In 2020, she curated A Slightly Curving Place at Haus der Kulturen der Welt in Berlin, in the framework of An Archaeology of Sound. She has co-curated Parapolitics: Cultural Freedom and the Cold War (2017) and co-edited its accompanying publication (Sternberg Press 2021), also at Haus der Kulturen der Welt in Berlin.

She began her practice through the curatorial programme at Townhouse Gallery in Cairo, was the first recipient of the FICA-Delfina Research Fellowship and she previously served as director of an experimental exhibition space called Mumbai Art Room.

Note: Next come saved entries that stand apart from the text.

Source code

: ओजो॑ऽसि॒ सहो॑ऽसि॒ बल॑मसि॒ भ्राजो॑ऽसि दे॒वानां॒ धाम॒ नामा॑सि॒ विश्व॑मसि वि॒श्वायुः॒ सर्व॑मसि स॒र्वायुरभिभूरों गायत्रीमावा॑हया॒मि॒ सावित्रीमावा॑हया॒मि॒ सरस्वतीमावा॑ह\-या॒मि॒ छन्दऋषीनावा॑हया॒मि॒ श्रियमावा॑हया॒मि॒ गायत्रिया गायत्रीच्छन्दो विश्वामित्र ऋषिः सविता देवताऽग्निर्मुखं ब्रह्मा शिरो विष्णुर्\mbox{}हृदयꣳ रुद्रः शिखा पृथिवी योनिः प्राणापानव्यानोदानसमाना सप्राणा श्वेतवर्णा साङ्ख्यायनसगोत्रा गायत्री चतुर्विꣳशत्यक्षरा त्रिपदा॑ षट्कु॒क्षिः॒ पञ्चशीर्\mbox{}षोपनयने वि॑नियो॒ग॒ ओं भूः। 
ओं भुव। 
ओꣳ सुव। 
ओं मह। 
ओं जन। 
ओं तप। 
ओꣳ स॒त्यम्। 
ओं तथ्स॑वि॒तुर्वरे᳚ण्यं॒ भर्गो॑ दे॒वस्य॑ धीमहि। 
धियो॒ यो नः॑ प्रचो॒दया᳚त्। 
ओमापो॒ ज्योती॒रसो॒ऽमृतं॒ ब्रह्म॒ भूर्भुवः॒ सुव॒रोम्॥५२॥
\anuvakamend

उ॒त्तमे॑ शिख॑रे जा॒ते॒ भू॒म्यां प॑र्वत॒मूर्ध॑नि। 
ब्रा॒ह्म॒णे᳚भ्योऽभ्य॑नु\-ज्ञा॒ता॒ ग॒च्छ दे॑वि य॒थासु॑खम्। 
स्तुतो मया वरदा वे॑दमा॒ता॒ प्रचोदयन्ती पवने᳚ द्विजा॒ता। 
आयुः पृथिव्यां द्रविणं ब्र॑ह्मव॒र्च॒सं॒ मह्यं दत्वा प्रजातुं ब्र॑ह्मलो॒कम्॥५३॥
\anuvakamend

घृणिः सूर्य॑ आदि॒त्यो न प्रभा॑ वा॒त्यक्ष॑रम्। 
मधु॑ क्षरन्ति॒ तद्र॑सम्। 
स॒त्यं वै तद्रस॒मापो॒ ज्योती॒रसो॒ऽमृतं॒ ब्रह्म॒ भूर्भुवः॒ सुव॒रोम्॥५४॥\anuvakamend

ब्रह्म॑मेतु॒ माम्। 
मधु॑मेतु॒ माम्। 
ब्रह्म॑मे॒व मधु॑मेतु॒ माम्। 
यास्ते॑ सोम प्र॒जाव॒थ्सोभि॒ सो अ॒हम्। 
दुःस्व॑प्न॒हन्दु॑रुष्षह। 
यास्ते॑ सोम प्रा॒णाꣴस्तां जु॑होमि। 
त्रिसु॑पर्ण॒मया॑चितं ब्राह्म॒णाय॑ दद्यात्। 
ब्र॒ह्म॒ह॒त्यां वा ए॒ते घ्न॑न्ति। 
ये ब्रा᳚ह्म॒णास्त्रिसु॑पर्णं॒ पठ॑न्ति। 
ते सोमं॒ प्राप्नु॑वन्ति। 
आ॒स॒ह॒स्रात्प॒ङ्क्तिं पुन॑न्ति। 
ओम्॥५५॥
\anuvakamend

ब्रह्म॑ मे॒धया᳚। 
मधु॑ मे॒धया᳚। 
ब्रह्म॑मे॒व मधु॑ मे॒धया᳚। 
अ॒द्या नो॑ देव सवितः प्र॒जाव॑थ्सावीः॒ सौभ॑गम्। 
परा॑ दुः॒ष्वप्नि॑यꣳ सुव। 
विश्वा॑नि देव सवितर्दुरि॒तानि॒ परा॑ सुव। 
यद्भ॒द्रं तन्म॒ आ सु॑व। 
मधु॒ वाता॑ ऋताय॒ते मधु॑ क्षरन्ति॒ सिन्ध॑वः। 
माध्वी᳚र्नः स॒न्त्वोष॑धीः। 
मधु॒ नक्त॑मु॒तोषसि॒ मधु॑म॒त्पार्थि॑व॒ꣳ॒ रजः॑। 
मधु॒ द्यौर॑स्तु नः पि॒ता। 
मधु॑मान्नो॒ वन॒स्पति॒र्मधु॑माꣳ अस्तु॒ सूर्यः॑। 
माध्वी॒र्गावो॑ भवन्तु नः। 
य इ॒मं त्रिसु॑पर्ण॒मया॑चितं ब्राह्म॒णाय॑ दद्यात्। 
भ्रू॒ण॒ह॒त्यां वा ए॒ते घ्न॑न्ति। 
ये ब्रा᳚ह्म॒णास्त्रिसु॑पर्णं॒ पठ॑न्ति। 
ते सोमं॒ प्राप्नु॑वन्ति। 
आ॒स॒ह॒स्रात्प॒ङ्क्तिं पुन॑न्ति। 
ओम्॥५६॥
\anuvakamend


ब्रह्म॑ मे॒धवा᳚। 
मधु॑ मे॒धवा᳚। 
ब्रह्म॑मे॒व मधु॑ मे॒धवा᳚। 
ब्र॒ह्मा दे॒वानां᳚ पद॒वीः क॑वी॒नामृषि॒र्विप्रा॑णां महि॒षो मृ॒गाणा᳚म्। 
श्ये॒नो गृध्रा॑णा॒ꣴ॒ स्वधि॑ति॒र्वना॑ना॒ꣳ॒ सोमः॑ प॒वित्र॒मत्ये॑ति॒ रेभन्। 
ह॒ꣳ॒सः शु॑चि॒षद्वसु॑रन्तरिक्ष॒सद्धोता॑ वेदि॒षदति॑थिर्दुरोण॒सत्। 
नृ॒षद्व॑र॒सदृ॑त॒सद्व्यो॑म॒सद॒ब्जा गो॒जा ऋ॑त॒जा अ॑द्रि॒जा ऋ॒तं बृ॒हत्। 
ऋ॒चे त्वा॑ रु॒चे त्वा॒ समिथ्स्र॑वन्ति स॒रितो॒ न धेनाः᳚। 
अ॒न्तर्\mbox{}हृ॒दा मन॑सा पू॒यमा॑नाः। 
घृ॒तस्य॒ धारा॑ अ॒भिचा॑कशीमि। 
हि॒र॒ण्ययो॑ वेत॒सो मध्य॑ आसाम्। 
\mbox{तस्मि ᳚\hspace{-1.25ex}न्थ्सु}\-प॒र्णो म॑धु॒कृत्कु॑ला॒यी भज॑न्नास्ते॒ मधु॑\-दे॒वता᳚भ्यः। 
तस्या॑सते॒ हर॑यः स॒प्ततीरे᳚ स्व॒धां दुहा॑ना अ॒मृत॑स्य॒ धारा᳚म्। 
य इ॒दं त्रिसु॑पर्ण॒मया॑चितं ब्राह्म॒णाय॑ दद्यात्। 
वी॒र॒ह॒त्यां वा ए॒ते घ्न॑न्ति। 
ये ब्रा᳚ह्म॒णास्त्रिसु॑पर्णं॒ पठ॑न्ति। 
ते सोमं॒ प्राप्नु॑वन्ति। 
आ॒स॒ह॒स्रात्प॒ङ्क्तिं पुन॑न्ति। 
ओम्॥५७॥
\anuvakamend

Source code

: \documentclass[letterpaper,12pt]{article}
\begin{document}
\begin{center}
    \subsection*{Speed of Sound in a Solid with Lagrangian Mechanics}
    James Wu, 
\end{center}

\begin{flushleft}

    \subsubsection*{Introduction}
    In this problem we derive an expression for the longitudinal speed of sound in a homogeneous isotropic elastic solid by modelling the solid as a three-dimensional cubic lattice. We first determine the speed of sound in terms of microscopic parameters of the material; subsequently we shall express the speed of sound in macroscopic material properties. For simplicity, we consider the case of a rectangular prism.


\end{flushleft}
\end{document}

Alserkal Arts Foundation commissions artistic projects, hosts and conceptualises exhibitions, and supports alternative learning. Its Research Grants are awarded to individuals and collectives who disrupt conventional models and methods.

Cinema Akil is an independent cinema platform that brings quality films from across the world to the audiences in the UAE. Launched in 2014 as a nomadic cinema, Cinema Akil has held over 60 pop-up cinemas attracting over 65,000 attendees in Dubai, Abu Dhabi and Sharjah.

In 2018, it opened its first permanent location in Al Quoz, Dubai making it the GCC’s first arthouse cinema. Cinema Akil is a member of the Network of Arab Alternative Screens (NAAS) which includes members from the MENA region such as Metropolis in Beirut, Zawya in Cairo and Cinematheque du Tangier in Morocco.